A function can be seen as a mathematical entity where each input is associated with exactly one output. Function evaluation is the process of finding this output for a given input by applying the function's rule. In other words, we apply the function to a specific input to see what output it gives.

In our particular scenario, we are dealing with the function \( f : \Sigma^{*} \rightarrow W \) defined as \( f(x) = \|x\| \). This means that when we evaluate \( f \) for any string \( x \), the function will return the length of that string.

• The input \( x \) is a sequence of binary digits (0s and 1s).
• The output \( f(x) \) is simply the count of characters in \( x \).

This method of evaluation is quite straightforward, as it involves counting the elements of the string to generate what is typically a non-negative integer output.
Understanding function evaluation can save you time and clarify how these mappings (or functions) work in discrete mathematics.

Binary strings are sequences composed entirely of the digits 0 and 1. They lie at the heart of computer science and digital communications because computers fundamentally operate in binary. But they are also crucial in discrete mathematics for representing sets, functions, and more.

In the problem solved here, the binary string is '1010100'. Such strings can represent anything from data or code to numbers, depending on the context.

• Binary strings can be of any length: Some might be as short as a single digit, while others might extend to thousands of digits.
• Operations on binary strings include concatenation, evaluating specific functions, or manipulating individual bits.

These versatile sequences provide a simple yet powerful way to handle data and logical operations, such as within our function \( f(x)=\|x\| \), which operates on binary strings by evaluating their length.

String length is a measure of the number of characters in a string, which in this case refers to the total count of binary digits within a binary string.

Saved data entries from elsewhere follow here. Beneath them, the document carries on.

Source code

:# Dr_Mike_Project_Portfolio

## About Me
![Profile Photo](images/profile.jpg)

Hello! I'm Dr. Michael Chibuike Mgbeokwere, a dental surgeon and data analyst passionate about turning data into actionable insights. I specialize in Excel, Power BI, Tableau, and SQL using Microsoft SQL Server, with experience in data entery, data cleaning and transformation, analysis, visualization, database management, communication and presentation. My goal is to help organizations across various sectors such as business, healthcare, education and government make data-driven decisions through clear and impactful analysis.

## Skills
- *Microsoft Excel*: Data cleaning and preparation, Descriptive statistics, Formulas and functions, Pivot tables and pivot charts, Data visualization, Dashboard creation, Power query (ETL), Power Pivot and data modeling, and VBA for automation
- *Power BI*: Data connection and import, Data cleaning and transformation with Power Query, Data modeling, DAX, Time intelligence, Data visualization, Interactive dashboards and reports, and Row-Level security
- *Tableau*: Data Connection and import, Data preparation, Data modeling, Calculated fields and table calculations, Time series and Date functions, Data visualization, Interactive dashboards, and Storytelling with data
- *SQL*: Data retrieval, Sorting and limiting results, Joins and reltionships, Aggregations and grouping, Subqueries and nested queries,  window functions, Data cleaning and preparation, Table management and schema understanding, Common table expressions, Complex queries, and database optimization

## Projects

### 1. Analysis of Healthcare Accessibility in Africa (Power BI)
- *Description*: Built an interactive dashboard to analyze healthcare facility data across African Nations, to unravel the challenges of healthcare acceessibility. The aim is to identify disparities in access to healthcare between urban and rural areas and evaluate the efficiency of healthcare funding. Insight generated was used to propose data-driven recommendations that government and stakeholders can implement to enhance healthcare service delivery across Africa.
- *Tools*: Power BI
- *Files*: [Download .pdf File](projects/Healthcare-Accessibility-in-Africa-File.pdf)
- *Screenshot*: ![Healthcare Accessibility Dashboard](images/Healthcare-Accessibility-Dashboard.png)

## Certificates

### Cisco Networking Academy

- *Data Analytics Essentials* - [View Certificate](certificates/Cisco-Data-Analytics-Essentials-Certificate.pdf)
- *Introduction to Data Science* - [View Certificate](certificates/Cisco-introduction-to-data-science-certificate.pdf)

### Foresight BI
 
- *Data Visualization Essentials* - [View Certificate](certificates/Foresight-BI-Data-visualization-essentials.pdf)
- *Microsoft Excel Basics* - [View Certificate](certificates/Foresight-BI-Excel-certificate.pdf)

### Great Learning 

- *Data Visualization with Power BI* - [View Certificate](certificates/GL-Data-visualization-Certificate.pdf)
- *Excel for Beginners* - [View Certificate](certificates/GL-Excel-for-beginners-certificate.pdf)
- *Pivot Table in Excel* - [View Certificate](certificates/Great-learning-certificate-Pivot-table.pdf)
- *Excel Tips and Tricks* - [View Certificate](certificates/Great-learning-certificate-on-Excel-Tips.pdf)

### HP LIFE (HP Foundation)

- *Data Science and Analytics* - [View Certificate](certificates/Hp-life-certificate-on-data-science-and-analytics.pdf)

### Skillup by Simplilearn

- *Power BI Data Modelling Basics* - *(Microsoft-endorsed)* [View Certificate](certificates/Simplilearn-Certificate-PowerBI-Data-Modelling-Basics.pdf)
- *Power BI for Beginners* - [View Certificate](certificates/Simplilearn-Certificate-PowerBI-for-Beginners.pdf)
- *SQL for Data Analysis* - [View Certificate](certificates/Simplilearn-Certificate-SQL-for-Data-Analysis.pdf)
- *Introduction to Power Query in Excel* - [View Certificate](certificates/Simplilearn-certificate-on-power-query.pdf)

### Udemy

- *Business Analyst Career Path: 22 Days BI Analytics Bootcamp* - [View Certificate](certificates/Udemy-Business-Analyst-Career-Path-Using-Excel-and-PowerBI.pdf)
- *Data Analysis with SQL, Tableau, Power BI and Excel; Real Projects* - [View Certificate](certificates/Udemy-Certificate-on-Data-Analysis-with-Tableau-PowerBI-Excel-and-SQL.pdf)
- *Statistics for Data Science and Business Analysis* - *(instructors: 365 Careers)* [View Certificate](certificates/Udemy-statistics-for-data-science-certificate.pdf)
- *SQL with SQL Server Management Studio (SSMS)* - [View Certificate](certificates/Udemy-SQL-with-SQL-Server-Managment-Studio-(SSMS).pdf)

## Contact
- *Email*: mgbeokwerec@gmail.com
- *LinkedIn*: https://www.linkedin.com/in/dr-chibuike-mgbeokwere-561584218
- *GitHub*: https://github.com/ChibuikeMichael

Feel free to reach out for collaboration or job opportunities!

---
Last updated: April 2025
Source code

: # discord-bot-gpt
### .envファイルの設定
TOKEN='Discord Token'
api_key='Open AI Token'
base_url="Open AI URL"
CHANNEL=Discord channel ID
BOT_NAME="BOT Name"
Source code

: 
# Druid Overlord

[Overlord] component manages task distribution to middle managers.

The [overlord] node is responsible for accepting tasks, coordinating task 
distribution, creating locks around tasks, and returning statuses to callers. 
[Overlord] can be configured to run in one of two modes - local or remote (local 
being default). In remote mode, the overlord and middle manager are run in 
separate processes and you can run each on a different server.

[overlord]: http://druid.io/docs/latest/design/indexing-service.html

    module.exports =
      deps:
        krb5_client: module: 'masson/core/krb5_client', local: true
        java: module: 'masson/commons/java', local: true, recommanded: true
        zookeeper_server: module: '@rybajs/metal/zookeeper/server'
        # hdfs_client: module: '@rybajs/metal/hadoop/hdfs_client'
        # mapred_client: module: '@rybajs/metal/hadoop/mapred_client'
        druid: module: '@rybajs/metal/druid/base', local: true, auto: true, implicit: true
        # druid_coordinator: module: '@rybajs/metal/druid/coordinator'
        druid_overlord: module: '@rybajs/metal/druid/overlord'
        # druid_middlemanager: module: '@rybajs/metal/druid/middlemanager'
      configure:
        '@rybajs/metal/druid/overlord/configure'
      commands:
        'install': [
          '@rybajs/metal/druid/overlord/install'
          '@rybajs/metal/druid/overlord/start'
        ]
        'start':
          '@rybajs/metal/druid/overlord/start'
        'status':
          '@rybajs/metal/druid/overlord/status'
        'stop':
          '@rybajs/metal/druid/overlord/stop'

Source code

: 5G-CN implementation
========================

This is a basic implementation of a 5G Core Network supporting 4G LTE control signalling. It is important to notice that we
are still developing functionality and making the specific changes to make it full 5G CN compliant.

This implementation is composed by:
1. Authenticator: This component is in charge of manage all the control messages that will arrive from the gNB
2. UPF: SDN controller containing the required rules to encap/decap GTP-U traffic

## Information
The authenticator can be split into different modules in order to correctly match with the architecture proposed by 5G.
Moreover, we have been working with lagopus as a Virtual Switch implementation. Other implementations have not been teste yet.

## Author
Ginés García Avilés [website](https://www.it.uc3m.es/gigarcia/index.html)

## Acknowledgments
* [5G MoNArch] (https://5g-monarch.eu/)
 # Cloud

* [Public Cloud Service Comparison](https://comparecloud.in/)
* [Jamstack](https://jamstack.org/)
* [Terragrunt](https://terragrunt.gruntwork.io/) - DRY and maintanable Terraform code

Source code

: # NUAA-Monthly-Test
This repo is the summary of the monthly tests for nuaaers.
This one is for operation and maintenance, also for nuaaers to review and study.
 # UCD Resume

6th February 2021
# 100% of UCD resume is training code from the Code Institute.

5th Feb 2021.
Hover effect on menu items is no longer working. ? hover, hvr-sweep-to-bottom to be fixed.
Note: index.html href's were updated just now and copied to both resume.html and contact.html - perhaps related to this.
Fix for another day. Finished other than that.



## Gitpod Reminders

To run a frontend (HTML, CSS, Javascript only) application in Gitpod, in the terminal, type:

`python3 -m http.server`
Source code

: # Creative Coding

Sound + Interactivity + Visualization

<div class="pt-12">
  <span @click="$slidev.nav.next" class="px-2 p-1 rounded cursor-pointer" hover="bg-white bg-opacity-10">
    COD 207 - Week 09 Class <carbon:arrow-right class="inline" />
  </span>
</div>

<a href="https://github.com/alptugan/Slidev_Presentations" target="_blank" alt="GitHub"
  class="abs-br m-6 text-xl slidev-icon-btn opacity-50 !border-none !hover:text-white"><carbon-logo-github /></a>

It can indicate how much information or data a string holds and is a straightforward yet vital concept in computer science and mathematics.

For the binary string '1010100', the length function \( \|x\| \) reveals its length by counting each binary digit.

• Counting the '1's and '0's gives a total of 7, which is the length of the string.
• In certain contexts, knowing the string length can be critical for efficient storage, processing, and transmission of binary data.

This concept allows us to quantify elements of a string and is especially useful in the evaluation of functions like \( f(x) \), which in this problem, naturally gives us 7 as the length of '1010100', following the simple process of enumerating its characters.